I was using 230-grain Federal Hydra-Shok, until arthritis made me use a milder-recoiling weapon.

Generally speaking, hollow-point ammunition works better over a polished feed ramp.
Has your pistol had a ramp-and-chamber polish job done to it?

At defensive pistol shooting distances, fine accuracy isn't much of an issue.
Accuracy will more be a matter of your technique, than it will be the pistol's doing.
If you are right-handed, and you are shooting low-and-left, that's you, not the pistol.

Generally speaking, heavier bullets will seem to cause less perceived recoil than will light bullets.
It has to do with velocity, versus the weight of the bullet, versus the weight of the gun. Slow, heavy bullets cause a recoil "push." Light bullets cause a "jab."

Does that help?


----------



## Goldwing

Sorry but, if you don't use the prescribed ammo during break-in, what happens? I just clean the grease out, lube them and shoot them. Never had a problem.

GW


----------



## bg18566

My post was not a quest for assistance. If I'm going to carry the best, I want the best in it. Just wanted to share what two top 1911 builders recommend.


----------



## Steve M1911A1

OK, then...
I suggest that it helps, were you to better define the reason for your post, when you post it.

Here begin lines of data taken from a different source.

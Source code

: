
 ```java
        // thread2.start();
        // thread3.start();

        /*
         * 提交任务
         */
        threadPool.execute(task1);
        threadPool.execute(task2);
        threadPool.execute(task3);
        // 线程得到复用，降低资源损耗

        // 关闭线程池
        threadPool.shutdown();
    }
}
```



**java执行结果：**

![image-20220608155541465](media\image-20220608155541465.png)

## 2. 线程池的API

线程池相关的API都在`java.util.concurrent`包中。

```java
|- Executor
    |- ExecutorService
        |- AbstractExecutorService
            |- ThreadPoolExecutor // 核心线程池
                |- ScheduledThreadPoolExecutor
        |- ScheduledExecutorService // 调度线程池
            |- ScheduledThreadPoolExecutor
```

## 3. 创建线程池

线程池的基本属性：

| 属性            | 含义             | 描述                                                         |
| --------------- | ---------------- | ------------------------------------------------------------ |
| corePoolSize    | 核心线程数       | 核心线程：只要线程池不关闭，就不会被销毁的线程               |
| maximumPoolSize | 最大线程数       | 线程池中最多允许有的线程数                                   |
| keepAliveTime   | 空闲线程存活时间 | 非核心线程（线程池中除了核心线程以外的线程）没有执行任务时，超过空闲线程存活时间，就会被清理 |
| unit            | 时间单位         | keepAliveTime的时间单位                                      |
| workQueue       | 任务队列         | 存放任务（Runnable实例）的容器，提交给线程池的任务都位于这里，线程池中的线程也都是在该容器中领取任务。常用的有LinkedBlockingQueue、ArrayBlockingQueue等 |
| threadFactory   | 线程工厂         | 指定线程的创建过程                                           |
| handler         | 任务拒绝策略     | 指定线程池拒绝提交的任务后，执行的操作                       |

The format of what you posted appeared to be a request for information, so that's what you got.

I have to observe that you wasted my time and effort.

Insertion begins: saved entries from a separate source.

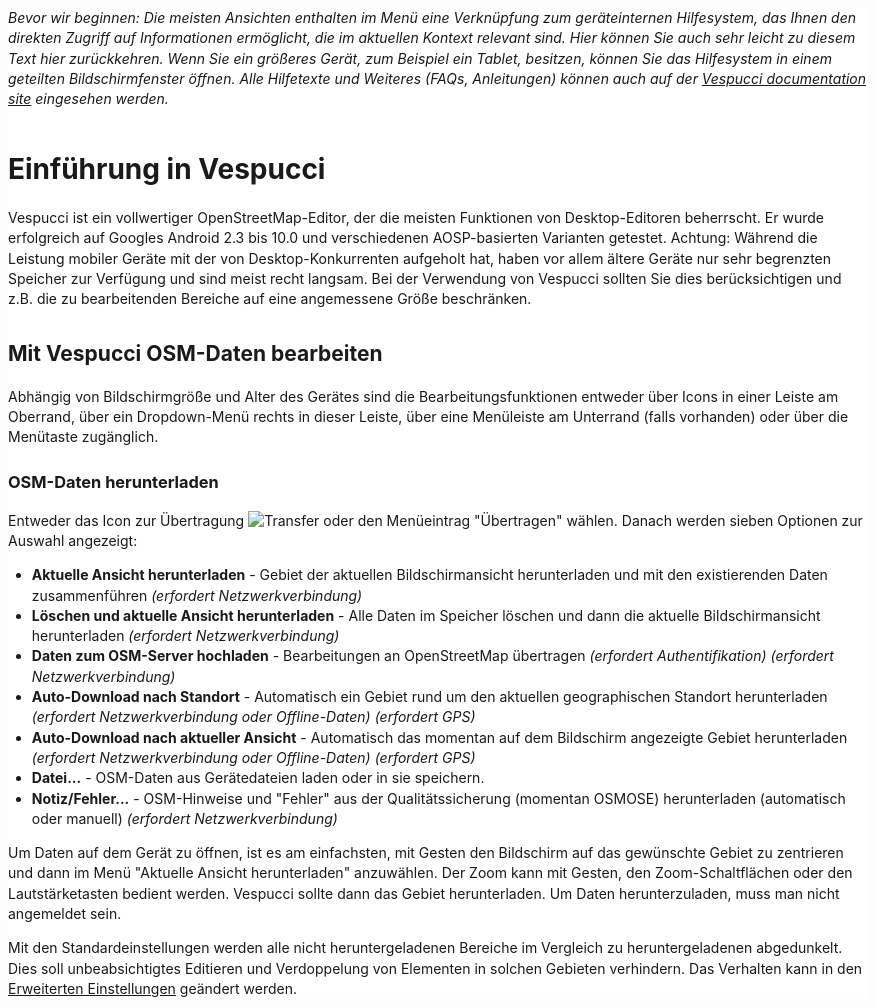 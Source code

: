 _Bevor wir beginnen: Die meisten Ansichten enthalten im Menü eine Verknüpfung zum geräteinternen Hilfesystem, das Ihnen den direkten Zugriff auf Informationen ermöglicht, die im aktuellen Kontext relevant sind. Hier können Sie auch sehr leicht zu diesem Text hier zurückkehren. Wenn Sie ein größeres Gerät, zum Beispiel ein Tablet, besitzen, können Sie das Hilfesystem in einem geteilten Bildschirmfenster öffnen. Alle Hilfetexte und Weiteres (FAQs, Anleitungen) können auch auf der [Vespucci documentation site](https://vespucci.io/) eingesehen werden._

# Einführung in Vespucci

Vespucci ist ein vollwertiger OpenStreetMap-Editor, der die meisten Funktionen von Desktop-Editoren beherrscht. Er wurde erfolgreich auf Googles Android 2.3 bis 10.0 und verschiedenen AOSP-basierten Varianten getestet. Achtung: Während die Leistung mobiler Geräte mit der von Desktop-Konkurrenten aufgeholt hat, haben vor allem ältere Geräte nur sehr begrenzten Speicher zur Verfügung und sind meist recht langsam. Bei der Verwendung von Vespucci sollten Sie dies berücksichtigen und z.B. die zu bearbeitenden Bereiche auf eine angemessene Größe beschränken.

## Mit Vespucci OSM-Daten bearbeiten

Abhängig von Bildschirmgröße und Alter des Gerätes sind die Bearbeitungsfunktionen entweder über Icons in einer Leiste am Oberrand, über ein Dropdown-Menü rechts in dieser Leiste, über eine Menüleiste am Unterrand (falls vorhanden) oder über die Menütaste zugänglich.

<a id="download"></a>

### OSM-Daten herunterladen

Entweder das Icon zur Übertragung ![Transfer](../images/menu_transfer.png) oder den Menüeintrag "Übertragen" wählen. Danach werden sieben Optionen zur Auswahl angezeigt:

* **Aktuelle Ansicht herunterladen** - Gebiet der aktuellen Bildschirmansicht herunterladen und mit den existierenden Daten zusammenführen *(erfordert Netzwerkverbindung)*
* **Löschen und aktuelle Ansicht herunterladen** - Alle Daten im Speicher löschen und dann die aktuelle Bildschirmansicht herunterladen *(erfordert Netzwerkverbindung)*
* **Daten zum OSM-Server hochladen** - Bearbeitungen an OpenStreetMap übertragen *(erfordert Authentifikation)* *(erfordert Netzwerkverbindung)*
* **Auto-Download nach Standort** - Automatisch ein Gebiet rund um den aktuellen geographischen Standort herunterladen *(erfordert Netzwerkverbindung oder Offline-Daten)* *(erfordert GPS)*
* **Auto-Download nach aktueller Ansicht** - Automatisch das momentan auf dem Bildschirm angezeigte Gebiet herunterladen *(erfordert Netzwerkverbindung oder Offline-Daten)* *(erfordert GPS)*
* **Datei...** - OSM-Daten aus Gerätedateien laden oder in sie speichern.
* **Notiz/Fehler...** - OSM-Hinweise und "Fehler" aus der Qualitätssicherung (momentan OSMOSE) herunterladen (automatisch oder manuell) *(erfordert Netzwerkverbindung)*

Um Daten auf dem Gerät zu öffnen, ist es am einfachsten, mit Gesten den Bildschirm auf das gewünschte Gebiet zu zentrieren und dann im Menü "Aktuelle Ansicht herunterladen" anzuwählen. Der Zoom kann mit Gesten, den Zoom-Schaltflächen oder den Lautstärketasten bedient werden. Vespucci sollte dann das Gebiet herunterladen. Um Daten herunterzuladen, muss man nicht angemeldet sein.

Mit den Standardeinstellungen werden alle nicht heruntergeladenen Bereiche im Vergleich zu heruntergeladenen abgedunkelt. Dies soll unbeabsichtigtes Editieren und Verdoppelung von Elementen in solchen Gebieten verhindern. Das Verhalten kann in den [Erweiterten Einstellungen](Advanced%20preferences.md) geändert werden.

Further, "carry the best" is purely an opinion, not a fact.
Many builders produce pistols as good as, or even better than, the one you bought.


----------



## Goldwing

I don't think I've seen an Ultra Carry. Got any pics?


----------



## bg18566

goldwing said:


> I don't think I've seen an Ultra Carry. Got any pics?


----------



## bg18566

goldwing said:


> I don't think I've seen an Ultra Carry. Got any pics?


----------



## bg18566

Steve M1911A1 said:


> OK, then...
> I suggest that it helps, were you to better define the reason for your post, when you post it.
> 
> The format of what you posted appeared to be a request for information, so that's what you got.
> 
> I have to observe that you wasted my time and effort.
> 
> Further, "carry the best" is purely an opinion, not a fact.
> Many builders produce pistols as good as, or even better than, the one you bought.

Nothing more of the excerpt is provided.